Interdite d’école par sa grand-mère, Mariam ne se plaint pas trop aujourd’hui. Sa patronne la traite plutôt bien et lui offre souvent des cadeaux.
Ce statut de migrante intérieure pauvre et sans ressources, Mariam la partage avec Delphine, elle aussi originaire de San, et Batogoma, issue de la commune de Yanfolila en nouvelle région de Bougouni. La première, après avoir quitté l’école de son village pour des raisons économiques, se dit martyrisée par son employeur à Bamako. Entre travaux domestiques qui débutent à l’aube et le coucher tardif aux environs de 23 heures, Delphine se sent déjà exploitée à 12 ans.

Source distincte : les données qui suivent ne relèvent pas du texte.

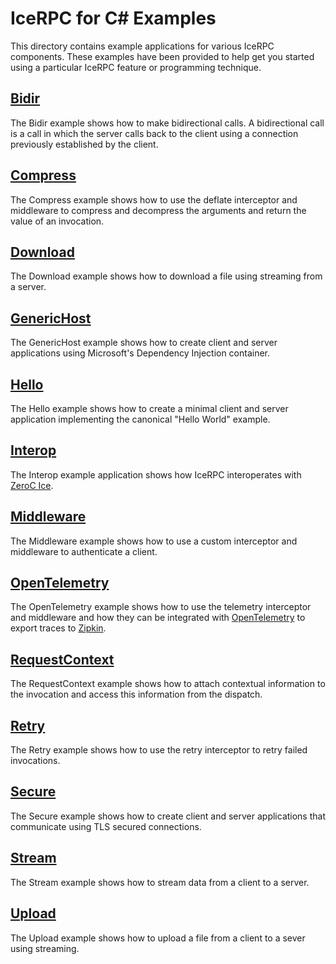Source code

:# IceRPC for C# Examples

This directory contains example applications for various IceRPC components. These examples have been provided to help
get you started using a particular IceRPC feature or programming technique.

## [Bidir](./Bidir/)

The Bidir example shows how to make bidirectional calls. A bidirectional call is a call in which the server calls back to
the client using a connection previously established by the client.

## [Compress](./Compress/)

The Compress example shows how to use the deflate interceptor and middleware to compress and decompress the arguments
and return the value of an invocation.

## [Download](./Download/)

The Download example shows how to download a file using streaming from a server.

## [GenericHost](./GenericHost/)

The GenericHost example shows how to create client and server applications using Microsoft's Dependency Injection
container.

## [Hello](./Hello/)

The Hello example shows how to create a minimal client and server application implementing the canonical "Hello World"
example.

## [Interop](./Interop/)

The Interop example application shows how IceRPC interoperates with [ZeroC Ice](https://github.com/zeroc-ice/ice).

## [Middleware](./Middleware/)

The Middleware example shows how to use a custom interceptor and middleware to authenticate a client.

## [OpenTelemetry](./OpenTelemetry/)

The OpenTelemetry example shows how to use the telemetry interceptor and middleware and how they can be integrated with
[OpenTelemetry](https://opentelemetry.io/) to export traces to [Zipkin](https://zipkin.io/).

## [RequestContext](./RequestContext/)

The RequestContext example shows how to attach contextual information to the invocation and access this information from
the dispatch.

## [Retry](./Retry/)

The Retry example shows how to use the retry interceptor to retry failed invocations.

## [Secure](./Secure/)

The Secure example shows how to create client and server applications that communicate using TLS secured connections.

## [Stream](./Stream/)

The Stream example shows how to stream data from a client to a server.

## [Upload](./Upload/)

The Upload example shows how to upload a file from a client to a sever using streaming.
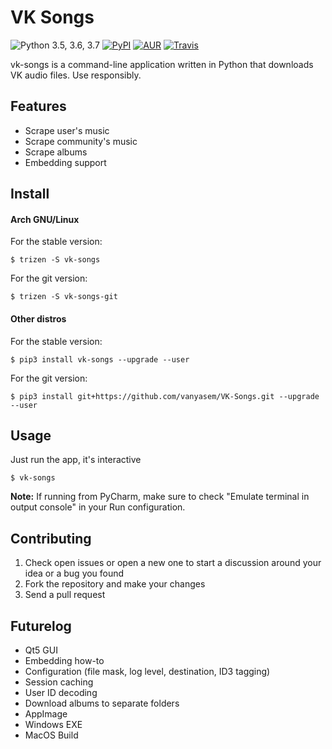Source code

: VK Songs
========
![Python 3.5, 3.6, 3.7](https://img.shields.io/pypi/pyversions/vk_songs.svg)
[![PyPI](https://img.shields.io/pypi/v/vk-songs.svg)](https://pypi.python.org/pypi/VK-Songs)
[![AUR](https://repology.org/badge/version-for-repo/aur/vk-songs.svg)](https://aur.archlinux.org/packages/vk-songs)
[![Travis](https://img.shields.io/travis/vanyasem/VK-Songs.svg)](https://travis-ci.org/vanyasem/VK-Songs)

vk-songs is a command-line application written in Python that downloads VK audio files. Use responsibly.

Features
--------
- Scrape user's music
- Scrape community's music
- Scrape albums
- Embedding support

Install
-------

#### Arch GNU/Linux
For the stable version:

    $ trizen -S vk-songs

For the git version:

    $ trizen -S vk-songs-git

#### Other distros
For the stable version:

    $ pip3 install vk-songs --upgrade --user

For the git version:

    $ pip3 install git+https://github.com/vanyasem/VK-Songs.git --upgrade --user

Usage
-----
Just run the app, it's interactive

    $ vk-songs

**Note:** If running from PyCharm, make sure to check "Emulate terminal in output console" in your Run configuration.

Contributing
------------
1. Check open issues or open a new one to start a discussion around
   your idea or a bug you found
2. Fork the repository and make your changes
3. Send a pull request

Futurelog
---------
- Qt5 GUI
- Embedding how-to
- Configuration (file mask, log level, destination, ID3 tagging)
- Session caching
- User ID decoding
- Download albums to separate folders
- AppImage
- Windows EXE
- MacOS Build
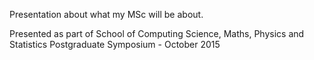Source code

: Presentation about what my MSc will be about.

Presented as part of School of Computing Science, Maths, Physics and Statistics
Postgraduate Symposium - October 2015
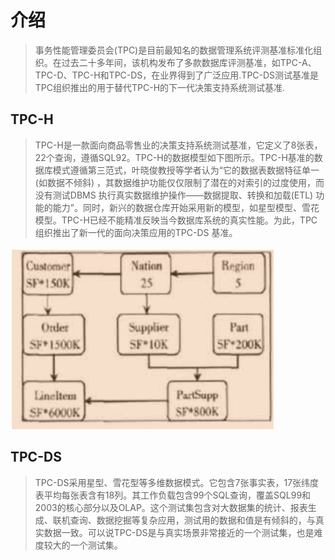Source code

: # 介绍
> 事务性能管理委员会(TPC)是目前最知名的数据管理系统评测基准标准化组织。在过去二十多年间，该机构发布了多款数据库评测基准，如TPC-A、TPC-D、TPC-H和TPC-DS，在业界得到了广泛应用.TPC-DS测试基准是TPC组织推出的用于替代TPC-H的下一代决策支持系统测试基准.

## TPC-H
> TPC-H是一款面向商品零售业的决策支持系统测试基准，它定义了8张表，22个查询，遵循SQL92。TPC-H的数据模型如下图所示。TPC-H基准的数据库模式遵循第三范式，叶晓俊教授等学者认为“它的数据表数据特征单一(如数据不倾斜) ，其数据维护功能仅仅限制了潜在的对索引的过度使用，而没有测试DBMS 执行真实数据维护操作——数据提取、转换和加载(ETL) 功能的能力”。同时，新兴的数据仓库开始采用新的模型，如星型模型、雪花模型。TPC-H已经不能精准反映当今数据库系统的真实性能。为此，TPC组织推出了新一代的面向决策应用的TPC-DS 基准。

![example](picture/1.png)

## TPC-DS
> TPC-DS采用星型、雪花型等多维数据模式。它包含7张事实表，17张纬度表平均每张表含有18列。其工作负载包含99个SQL查询，覆盖SQL99和2003的核心部分以及OLAP。这个测试集包含对大数据集的统计、报表生成、联机查询、数据挖掘等复杂应用，测试用的数据和值是有倾斜的，与真实数据一致。可以说TPC-DS是与真实场景非常接近的一个测试集，也是难度较大的一个测试集。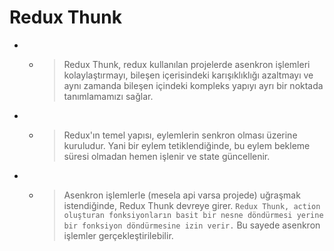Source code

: # Redux Thunk

- - > Redux Thunk, redux kullanılan projelerde asenkron işlemleri kolaylaştırmayı, bileşen içerisindeki karışıklıklığı azaltmayı ve aynı zamanda bileşen içindeki kompleks yapıyı ayrı bir noktada tanımlamamızı sağlar.

- - > Redux'ın temel yapısı, eylemlerin senkron olması üzerine kuruludur. Yani bir eylem tetiklendiğinde, bu eylem bekleme süresi olmadan hemen işlenir ve state güncellenir.

- - > Asenkron işlemlerle (mesela api varsa projede) uğraşmak istendiğinde, Redux Thunk devreye girer. `Redux Thunk, action oluşturan fonksiyonların basit bir nesne döndürmesi yerine bir fonksiyon döndürmesine izin verir.` Bu sayede asenkron işlemler gerçekleştirilebilir.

Migrantes pauvres et sans ressources
Avec un an de plus, la seconde n’est pas mieux lotie avec son statut de vendeuse d’eau potable au rond-point de Torokorobougou et de travailleuse domestique faiblement rémunérée, l’école lui a été interdite par ses parents, selon ses dires. Mais elle rêve encore d’un avenir meilleur dans un mariage éventuel.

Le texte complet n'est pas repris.